Since spring 2010, the Windows network file service (Lincoln) has been running on the newly acquired NetApp storage system in the University data center. This move (from traditional Windows file servers) has provided the campus several tangible service improvements: minimal service interruption, faster access to data, the ability for users to recover deleted files, and perhaps most importantly, the replication of data to the campus’ alternate data center in the Management Services Center.
On the evening of December 28, 2010, ITS conducted a test that moved the production file service, normally running in the University data center, to the alternate data center using the replicated data. The switch-over took approximately fifteen minutes after which Lincoln file services ran from the MSC data center. Other than the fifteen minute interruption in service, the transition was transparent to users. The following day, the file service was moved back to the data center.

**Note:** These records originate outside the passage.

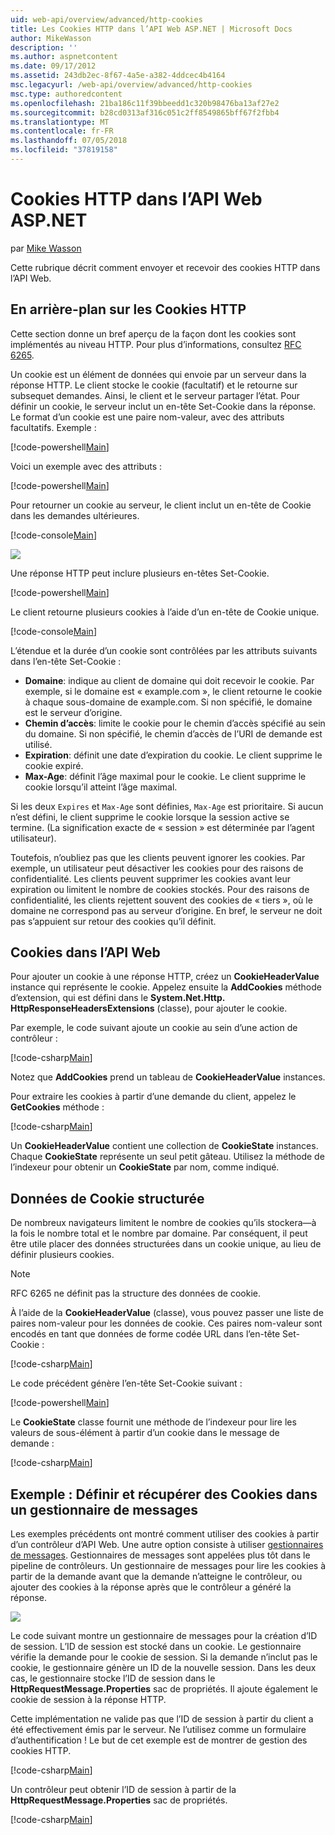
 ```yaml
---
uid: web-api/overview/advanced/http-cookies
title: Les Cookies HTTP dans l’API Web ASP.NET | Microsoft Docs
author: MikeWasson
description: ''
ms.author: aspnetcontent
ms.date: 09/17/2012
ms.assetid: 243db2ec-8f67-4a5e-a382-4ddcec4b4164
msc.legacyurl: /web-api/overview/advanced/http-cookies
msc.type: authoredcontent
ms.openlocfilehash: 21ba186c11f39bbeedd1c320b98476ba13af27e2
ms.sourcegitcommit: b28cd0313af316c051c2ff8549865bff67f2fbb4
ms.translationtype: MT
ms.contentlocale: fr-FR
ms.lasthandoff: 07/05/2018
ms.locfileid: "37819158"
---
```

<a name="http-cookies-in-aspnet-web-api"></a>Cookies HTTP dans l’API Web ASP.NET
====================
par [Mike Wasson](https://github.com/MikeWasson)

Cette rubrique décrit comment envoyer et recevoir des cookies HTTP dans l’API Web.

## <a name="background-on-http-cookies"></a>En arrière-plan sur les Cookies HTTP

Cette section donne un bref aperçu de la façon dont les cookies sont implémentés au niveau HTTP. Pour plus d’informations, consultez [RFC 6265](http://tools.ietf.org/html/rfc6265).

Un cookie est un élément de données qui envoie par un serveur dans la réponse HTTP. Le client stocke le cookie (facultatif) et le retourne sur subsequet demandes. Ainsi, le client et le serveur partager l’état. Pour définir un cookie, le serveur inclut un en-tête Set-Cookie dans la réponse. Le format d’un cookie est une paire nom-valeur, avec des attributs facultatifs. Exemple :

[!code-powershell[Main](http-cookies/samples/sample1.ps1)]

Voici un exemple avec des attributs :

[!code-powershell[Main](http-cookies/samples/sample2.ps1)]

Pour retourner un cookie au serveur, le client inclut un en-tête de Cookie dans les demandes ultérieures.

[!code-console[Main](http-cookies/samples/sample3.cmd)]

![](http-cookies/_static/image1.png)

Une réponse HTTP peut inclure plusieurs en-têtes Set-Cookie.

[!code-powershell[Main](http-cookies/samples/sample4.ps1)]

Le client retourne plusieurs cookies à l’aide d’un en-tête de Cookie unique.

[!code-console[Main](http-cookies/samples/sample5.cmd)]

L’étendue et la durée d’un cookie sont contrôlées par les attributs suivants dans l’en-tête Set-Cookie :

- **Domaine**: indique au client de domaine qui doit recevoir le cookie. Par exemple, si le domaine est « example.com », le client retourne le cookie à chaque sous-domaine de example.com. Si non spécifié, le domaine est le serveur d’origine.
- **Chemin d’accès**: limite le cookie pour le chemin d’accès spécifié au sein du domaine. Si non spécifié, le chemin d’accès de l’URI de demande est utilisé.
- **Expiration**: définit une date d’expiration du cookie. Le client supprime le cookie expiré.
- **Max-Age**: définit l’âge maximal pour le cookie. Le client supprime le cookie lorsqu’il atteint l’âge maximal.

Si les deux `Expires` et `Max-Age` sont définies, `Max-Age` est prioritaire. Si aucun n’est défini, le client supprime le cookie lorsque la session active se termine. (La signification exacte de « session » est déterminée par l’agent utilisateur).

Toutefois, n’oubliez pas que les clients peuvent ignorer les cookies. Par exemple, un utilisateur peut désactiver les cookies pour des raisons de confidentialité. Les clients peuvent supprimer les cookies avant leur expiration ou limitent le nombre de cookies stockés. Pour des raisons de confidentialité, les clients rejettent souvent des cookies de « tiers », où le domaine ne correspond pas au serveur d’origine. En bref, le serveur ne doit pas s’appuient sur retour des cookies qu’il définit.

## <a name="cookies-in-web-api"></a>Cookies dans l’API Web

Pour ajouter un cookie à une réponse HTTP, créez un **CookieHeaderValue** instance qui représente le cookie. Appelez ensuite la **AddCookies** méthode d’extension, qui est défini dans le **System.Net.Http. HttpResponseHeadersExtensions** (classe), pour ajouter le cookie.

Par exemple, le code suivant ajoute un cookie au sein d’une action de contrôleur :

[!code-csharp[Main](http-cookies/samples/sample6.cs)]

Notez que **AddCookies** prend un tableau de **CookieHeaderValue** instances.

Pour extraire les cookies à partir d’une demande du client, appelez le **GetCookies** méthode :

[!code-csharp[Main](http-cookies/samples/sample7.cs)]

Un **CookieHeaderValue** contient une collection de **CookieState** instances. Chaque **CookieState** représente un seul petit gâteau. Utilisez la méthode de l’indexeur pour obtenir un **CookieState** par nom, comme indiqué.

## <a name="structured-cookie-data"></a>Données de Cookie structurée

De nombreux navigateurs limitent le nombre de cookies qu’ils stockera&#8212;à la fois le nombre total et le nombre par domaine. Par conséquent, il peut être utile placer des données structurées dans un cookie unique, au lieu de définir plusieurs cookies.

> [!NOTE]
> RFC 6265 ne définit pas la structure des données de cookie.


À l’aide de la **CookieHeaderValue** (classe), vous pouvez passer une liste de paires nom-valeur pour les données de cookie. Ces paires nom-valeur sont encodés en tant que données de forme codée URL dans l’en-tête Set-Cookie :

[!code-csharp[Main](http-cookies/samples/sample8.cs)]

Le code précédent génère l’en-tête Set-Cookie suivant :

[!code-powershell[Main](http-cookies/samples/sample9.ps1)]

Le **CookieState** classe fournit une méthode de l’indexeur pour lire les valeurs de sous-élément à partir d’un cookie dans le message de demande :

[!code-csharp[Main](http-cookies/samples/sample10.cs)]

## <a name="example-set-and-retrieve-cookies-in-a-message-handler"></a>Exemple : Définir et récupérer des Cookies dans un gestionnaire de messages

Les exemples précédents ont montré comment utiliser des cookies à partir d’un contrôleur d’API Web. Une autre option consiste à utiliser [gestionnaires de messages](http-message-handlers.md). Gestionnaires de messages sont appelées plus tôt dans le pipeline de contrôleurs. Un gestionnaire de messages pour lire les cookies à partir de la demande avant que la demande n’atteigne le contrôleur, ou ajouter des cookies à la réponse après que le contrôleur a généré la réponse.

![](http-cookies/_static/image2.png)

Le code suivant montre un gestionnaire de messages pour la création d’ID de session. L’ID de session est stocké dans un cookie. Le gestionnaire vérifie la demande pour le cookie de session. Si la demande n’inclut pas le cookie, le gestionnaire génère un ID de la nouvelle session. Dans les deux cas, le gestionnaire stocke l’ID de session dans le **HttpRequestMessage.Properties** sac de propriétés. Il ajoute également le cookie de session à la réponse HTTP.

Cette implémentation ne valide pas que l’ID de session à partir du client a été effectivement émis par le serveur. Ne l’utilisez comme un formulaire d’authentification ! Le but de cet exemple est de montrer de gestion des cookies HTTP.

[!code-csharp[Main](http-cookies/samples/sample11.cs)]

Un contrôleur peut obtenir l’ID de session à partir de la **HttpRequestMessage.Properties** sac de propriétés.

[!code-csharp[Main](http-cookies/samples/sample12.cs)]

While the fail-over test may have appeared to the users as a relative non-event, it allowed ITS to confirm NetApp’s ability to quickly move the campus file service from one site to another – thereby providing redundancy for campus data stored the network. If there were a catastrophic event in the University data center that affected the Windows network file service, we now know that we will be able to recover and sustain network file services with a minimal loss of data.
Brian Tischler, Eric Dombroski, Brian Heaton and Grant Harders were involved in the initial implementation and fail-over testing of the NetApp storage system.